• [WHAT THE TASK ASKS]
Work out how many lines of the listing hold the string "unsigned". Answer with that number alone.

• [RECORD EXCERPTS]
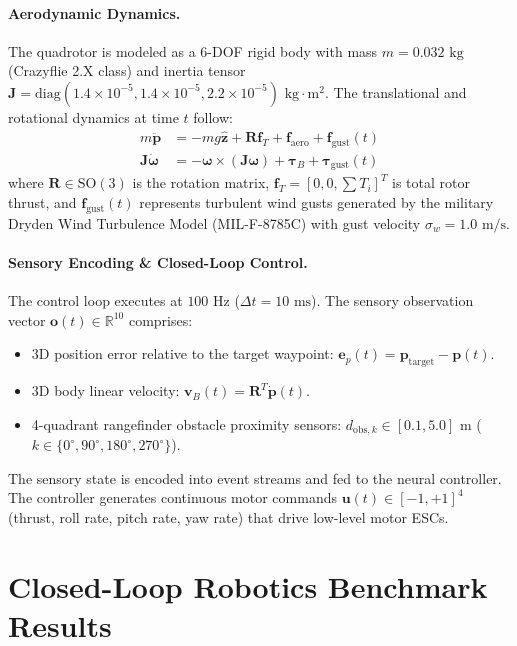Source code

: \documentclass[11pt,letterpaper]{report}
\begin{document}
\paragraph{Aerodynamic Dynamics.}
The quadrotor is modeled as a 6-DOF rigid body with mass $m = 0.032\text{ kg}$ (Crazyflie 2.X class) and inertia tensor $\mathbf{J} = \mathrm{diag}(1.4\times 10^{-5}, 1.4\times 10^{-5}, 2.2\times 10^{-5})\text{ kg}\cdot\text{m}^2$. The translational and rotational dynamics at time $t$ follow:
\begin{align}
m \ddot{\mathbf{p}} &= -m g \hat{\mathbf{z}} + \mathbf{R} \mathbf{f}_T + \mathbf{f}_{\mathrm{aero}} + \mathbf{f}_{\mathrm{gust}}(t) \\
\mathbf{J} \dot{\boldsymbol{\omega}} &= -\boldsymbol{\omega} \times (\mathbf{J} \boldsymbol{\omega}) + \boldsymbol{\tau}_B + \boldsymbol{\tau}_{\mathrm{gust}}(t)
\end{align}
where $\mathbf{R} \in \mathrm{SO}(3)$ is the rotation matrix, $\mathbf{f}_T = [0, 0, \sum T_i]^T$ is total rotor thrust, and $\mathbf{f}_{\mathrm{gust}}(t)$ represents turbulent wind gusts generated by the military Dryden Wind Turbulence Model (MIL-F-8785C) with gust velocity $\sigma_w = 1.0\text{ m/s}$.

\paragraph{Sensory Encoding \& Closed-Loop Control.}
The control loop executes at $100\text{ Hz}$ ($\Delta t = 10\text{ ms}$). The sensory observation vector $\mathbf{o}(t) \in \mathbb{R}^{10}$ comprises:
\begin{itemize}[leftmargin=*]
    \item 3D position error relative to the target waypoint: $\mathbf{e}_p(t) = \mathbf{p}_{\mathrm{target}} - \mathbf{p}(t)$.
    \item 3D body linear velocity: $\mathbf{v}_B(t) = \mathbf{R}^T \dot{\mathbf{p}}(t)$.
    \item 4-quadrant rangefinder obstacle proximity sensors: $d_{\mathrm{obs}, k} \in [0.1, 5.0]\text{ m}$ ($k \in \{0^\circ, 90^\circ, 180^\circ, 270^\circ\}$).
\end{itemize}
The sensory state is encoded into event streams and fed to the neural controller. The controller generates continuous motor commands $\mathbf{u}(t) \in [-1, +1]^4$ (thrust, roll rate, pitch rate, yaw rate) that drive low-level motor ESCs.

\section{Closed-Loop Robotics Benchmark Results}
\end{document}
==
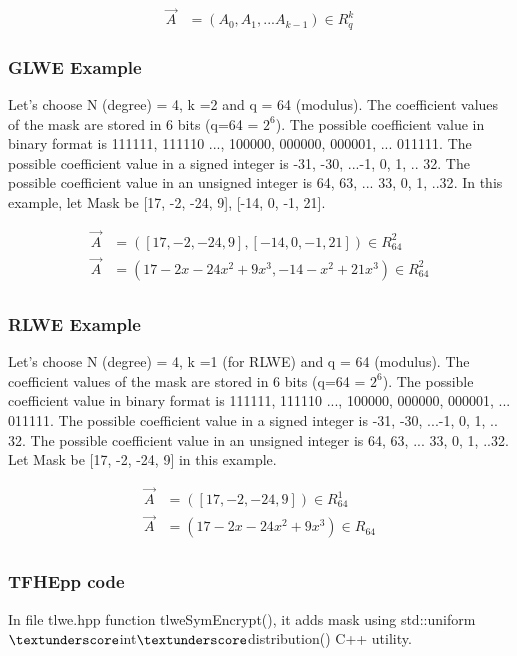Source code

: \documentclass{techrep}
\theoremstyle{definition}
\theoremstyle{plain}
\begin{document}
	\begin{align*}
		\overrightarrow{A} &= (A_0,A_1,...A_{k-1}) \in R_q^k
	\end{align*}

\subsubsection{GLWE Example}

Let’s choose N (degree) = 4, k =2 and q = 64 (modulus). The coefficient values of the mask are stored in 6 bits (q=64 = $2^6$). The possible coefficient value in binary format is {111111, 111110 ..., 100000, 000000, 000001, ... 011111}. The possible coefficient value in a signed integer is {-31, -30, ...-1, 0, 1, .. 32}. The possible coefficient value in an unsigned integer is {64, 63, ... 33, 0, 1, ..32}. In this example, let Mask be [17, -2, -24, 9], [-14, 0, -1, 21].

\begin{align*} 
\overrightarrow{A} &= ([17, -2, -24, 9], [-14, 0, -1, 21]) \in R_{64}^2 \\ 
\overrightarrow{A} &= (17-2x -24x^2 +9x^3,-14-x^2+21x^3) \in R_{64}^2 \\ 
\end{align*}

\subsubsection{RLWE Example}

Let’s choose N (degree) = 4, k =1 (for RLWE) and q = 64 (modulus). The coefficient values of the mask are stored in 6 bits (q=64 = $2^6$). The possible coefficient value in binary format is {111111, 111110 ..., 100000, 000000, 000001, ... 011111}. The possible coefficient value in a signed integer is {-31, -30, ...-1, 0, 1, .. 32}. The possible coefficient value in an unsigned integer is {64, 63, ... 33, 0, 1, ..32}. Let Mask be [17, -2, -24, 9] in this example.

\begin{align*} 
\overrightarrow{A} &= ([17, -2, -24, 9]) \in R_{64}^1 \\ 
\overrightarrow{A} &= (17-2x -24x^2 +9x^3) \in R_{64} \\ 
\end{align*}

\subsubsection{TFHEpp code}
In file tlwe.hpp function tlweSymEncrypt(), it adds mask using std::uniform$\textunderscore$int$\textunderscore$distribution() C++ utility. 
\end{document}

• [WRITTEN ANSWER]
2